■ **EXERCISE INSTRUCTIONS**
Copy the records below in full, keeping each word as it is but omitting the pictures.

■ **DATA SHOWN**
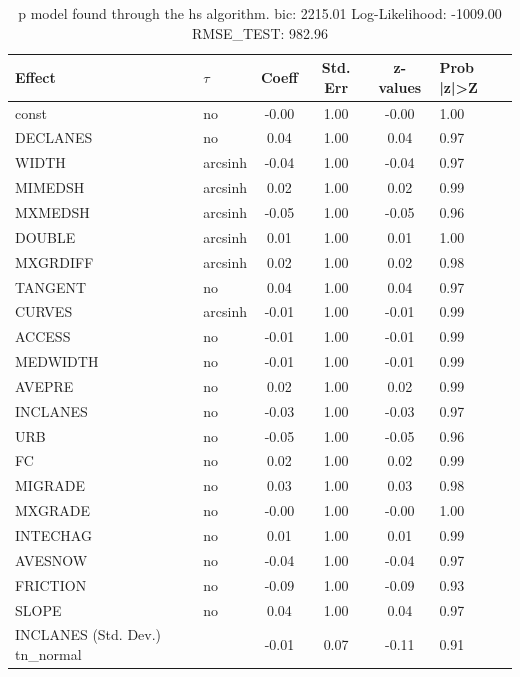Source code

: \begin{table}
	\caption{p model found through the hs algorithm. bic: 2215.01 Log-Likelihood: -1009.00 RMSE_TEST: 982.96}
	\begin{center}
		\begin{tabular}{|l|l|c|c|c|l|}
			\hline
			Effect & $\tau$ & Coeff & Std. Err & z-values & Prob |z|>Z \\
			\hline
			const & no & -0.00 & 1.00 & -0.00 & 1.00 \\
			\hline
			DECLANES & no & 0.04 & 1.00 & 0.04 & 0.97 \\
			\hline
			WIDTH & arcsinh & -0.04 & 1.00 & -0.04 & 0.97 \\
			\hline
			MIMEDSH & arcsinh & 0.02 & 1.00 & 0.02 & 0.99 \\
			\hline
			MXMEDSH & arcsinh & -0.05 & 1.00 & -0.05 & 0.96 \\
			\hline
			DOUBLE & arcsinh & 0.01 & 1.00 & 0.01 & 1.00 \\
			\hline
			MXGRDIFF & arcsinh & 0.02 & 1.00 & 0.02 & 0.98 \\
			\hline
			TANGENT & no & 0.04 & 1.00 & 0.04 & 0.97 \\
			\hline
			CURVES & arcsinh & -0.01 & 1.00 & -0.01 & 0.99 \\
			\hline
			ACCESS & no & -0.01 & 1.00 & -0.01 & 0.99 \\
			\hline
			MEDWIDTH & no & -0.01 & 1.00 & -0.01 & 0.99 \\
			\hline
			AVEPRE & no & 0.02 & 1.00 & 0.02 & 0.99 \\
			\hline
			INCLANES & no & -0.03 & 1.00 & -0.03 & 0.97 \\
			\hline
			URB & no & -0.05 & 1.00 & -0.05 & 0.96 \\
			\hline
			FC & no & 0.02 & 1.00 & 0.02 & 0.99 \\
			\hline
			MIGRADE & no & 0.03 & 1.00 & 0.03 & 0.98 \\
			\hline
			MXGRADE & no & -0.00 & 1.00 & -0.00 & 1.00 \\
			\hline
			INTECHAG & no & 0.01 & 1.00 & 0.01 & 0.99 \\
			\hline
			AVESNOW & no & -0.04 & 1.00 & -0.04 & 0.97 \\
			\hline
			FRICTION & no & -0.09 & 1.00 & -0.09 & 0.93 \\
			\hline
			SLOPE & no & 0.04 & 1.00 & 0.04 & 0.97 \\
			\hline
			INCLANES (Std. Dev.) tn_normal &  & -0.01 & 0.07 & -0.11 & 0.91 \\

\end{tabular}
\end{center}
\end{table}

■ **WRITTEN RESPONSE**
Source code

: \begin{table}
	\caption{p model found through the hs algorithm. bic: 2215.01 Log-Likelihood: -1009.00 RMSE_TEST: 982.96}
	\begin{center}
		\begin{tabular}{|l|l|c|c|c|l|}
			\hline
			Effect & $\tau$ & Coeff & Std. Err & z-values & Prob |z|>Z \\
			\hline
			const & no & -0.00 & 1.00 & -0.00 & 1.00 \\
			\hline
			DECLANES & no & 0.04 & 1.00 & 0.04 & 0.97 \\
			\hline
			WIDTH & arcsinh & -0.04 & 1.00 & -0.04 & 0.97 \\
			\hline
			MIMEDSH & arcsinh & 0.02 & 1.00 & 0.02 & 0.99 \\
			\hline
			MXMEDSH & arcsinh & -0.05 & 1.00 & -0.05 & 0.96 \\
			\hline
			DOUBLE & arcsinh & 0.01 & 1.00 & 0.01 & 1.00 \\
			\hline
			MXGRDIFF & arcsinh & 0.02 & 1.00 & 0.02 & 0.98 \\
			\hline
			TANGENT & no & 0.04 & 1.00 & 0.04 & 0.97 \\
			\hline
			CURVES & arcsinh & -0.01 & 1.00 & -0.01 & 0.99 \\
			\hline
			ACCESS & no & -0.01 & 1.00 & -0.01 & 0.99 \\
			\hline
			MEDWIDTH & no & -0.01 & 1.00 & -0.01 & 0.99 \\
			\hline
			AVEPRE & no & 0.02 & 1.00 & 0.02 & 0.99 \\
			\hline
			INCLANES & no & -0.03 & 1.00 & -0.03 & 0.97 \\
			\hline
			URB & no & -0.05 & 1.00 & -0.05 & 0.96 \\
			\hline
			FC & no & 0.02 & 1.00 & 0.02 & 0.99 \\
			\hline
			MIGRADE & no & 0.03 & 1.00 & 0.03 & 0.98 \\
			\hline
			MXGRADE & no & -0.00 & 1.00 & -0.00 & 1.00 \\
			\hline
			INTECHAG & no & 0.01 & 1.00 & 0.01 & 0.99 \\
			\hline
			AVESNOW & no & -0.04 & 1.00 & -0.04 & 0.97 \\
			\hline
			FRICTION & no & -0.09 & 1.00 & -0.09 & 0.93 \\
			\hline
			SLOPE & no & 0.04 & 1.00 & 0.04 & 0.97 \\
			\hline
			INCLANES (Std. Dev.) tn_normal &  & -0.01 & 0.07 & -0.11 & 0.91 \\

\end{tabular}
\end{center}
\end{table}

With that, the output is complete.